SUPPLIED DATA:

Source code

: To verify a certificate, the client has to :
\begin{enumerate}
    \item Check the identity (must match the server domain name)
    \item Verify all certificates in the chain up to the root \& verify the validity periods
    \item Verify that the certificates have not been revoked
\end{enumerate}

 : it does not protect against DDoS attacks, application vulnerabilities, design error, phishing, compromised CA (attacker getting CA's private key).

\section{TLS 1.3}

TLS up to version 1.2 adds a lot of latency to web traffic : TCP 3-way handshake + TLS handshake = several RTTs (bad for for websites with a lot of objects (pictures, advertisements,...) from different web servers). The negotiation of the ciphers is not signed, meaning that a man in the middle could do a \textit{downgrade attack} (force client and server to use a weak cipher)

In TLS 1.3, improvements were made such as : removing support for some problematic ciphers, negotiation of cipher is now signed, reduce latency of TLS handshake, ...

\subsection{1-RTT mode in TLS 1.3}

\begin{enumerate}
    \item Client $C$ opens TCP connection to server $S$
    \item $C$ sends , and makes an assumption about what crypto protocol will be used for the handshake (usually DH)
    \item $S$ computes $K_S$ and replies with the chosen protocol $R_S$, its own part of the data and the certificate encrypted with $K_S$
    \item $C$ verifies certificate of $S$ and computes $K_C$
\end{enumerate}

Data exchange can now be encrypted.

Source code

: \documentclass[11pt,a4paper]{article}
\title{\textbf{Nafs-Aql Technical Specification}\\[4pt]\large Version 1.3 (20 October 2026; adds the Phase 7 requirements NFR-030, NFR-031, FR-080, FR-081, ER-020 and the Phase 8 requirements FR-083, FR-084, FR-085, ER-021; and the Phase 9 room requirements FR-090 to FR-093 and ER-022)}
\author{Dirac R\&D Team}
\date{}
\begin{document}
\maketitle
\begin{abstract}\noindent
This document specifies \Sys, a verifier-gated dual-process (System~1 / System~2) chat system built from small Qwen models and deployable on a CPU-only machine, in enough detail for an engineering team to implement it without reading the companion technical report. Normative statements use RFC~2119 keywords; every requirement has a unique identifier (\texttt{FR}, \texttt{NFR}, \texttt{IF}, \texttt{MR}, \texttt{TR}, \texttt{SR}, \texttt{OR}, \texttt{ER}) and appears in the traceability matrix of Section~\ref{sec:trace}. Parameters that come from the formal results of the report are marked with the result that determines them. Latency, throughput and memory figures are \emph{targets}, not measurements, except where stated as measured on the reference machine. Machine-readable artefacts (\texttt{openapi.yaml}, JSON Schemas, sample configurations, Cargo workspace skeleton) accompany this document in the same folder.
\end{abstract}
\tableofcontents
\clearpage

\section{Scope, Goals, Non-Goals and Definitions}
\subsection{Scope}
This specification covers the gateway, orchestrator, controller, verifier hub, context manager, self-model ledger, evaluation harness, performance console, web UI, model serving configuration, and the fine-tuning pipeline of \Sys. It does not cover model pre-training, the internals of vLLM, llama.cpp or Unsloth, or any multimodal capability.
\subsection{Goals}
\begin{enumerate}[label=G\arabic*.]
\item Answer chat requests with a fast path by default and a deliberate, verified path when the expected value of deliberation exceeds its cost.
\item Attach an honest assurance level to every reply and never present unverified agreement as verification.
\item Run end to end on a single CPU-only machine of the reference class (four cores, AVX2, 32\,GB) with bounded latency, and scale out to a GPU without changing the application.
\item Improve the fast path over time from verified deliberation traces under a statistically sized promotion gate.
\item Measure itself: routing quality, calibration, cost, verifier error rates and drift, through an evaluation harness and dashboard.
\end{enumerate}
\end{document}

INSTRUCTIONS FOR THE TASK:
Write out the listing's lines exactly, from its first line through the line that contains "TLS up to version", and stop there.

EXERCISE RESULT:
Source code

: To verify a certificate, the client has to :
\begin{enumerate}
    \item Check the identity (must match the server domain name)
    \item Verify all certificates in the chain up to the root \& verify the validity periods
    \item Verify that the certificates have not been revoked
\end{enumerate}

 : it does not protect against DDoS attacks, application vulnerabilities, design error, phishing, compromised CA (attacker getting CA's private key).

\section{TLS 1.3}

TLS up to version 1.2 adds a lot of latency to web traffic : TCP 3-way handshake + TLS handshake = several RTTs (bad for for websites with a lot of objects (pictures, advertisements,...) from different web servers). The negotiation of the ciphers is not signed, meaning that a man in the middle could do a \textit{downgrade attack} (force client and server to use a weak cipher)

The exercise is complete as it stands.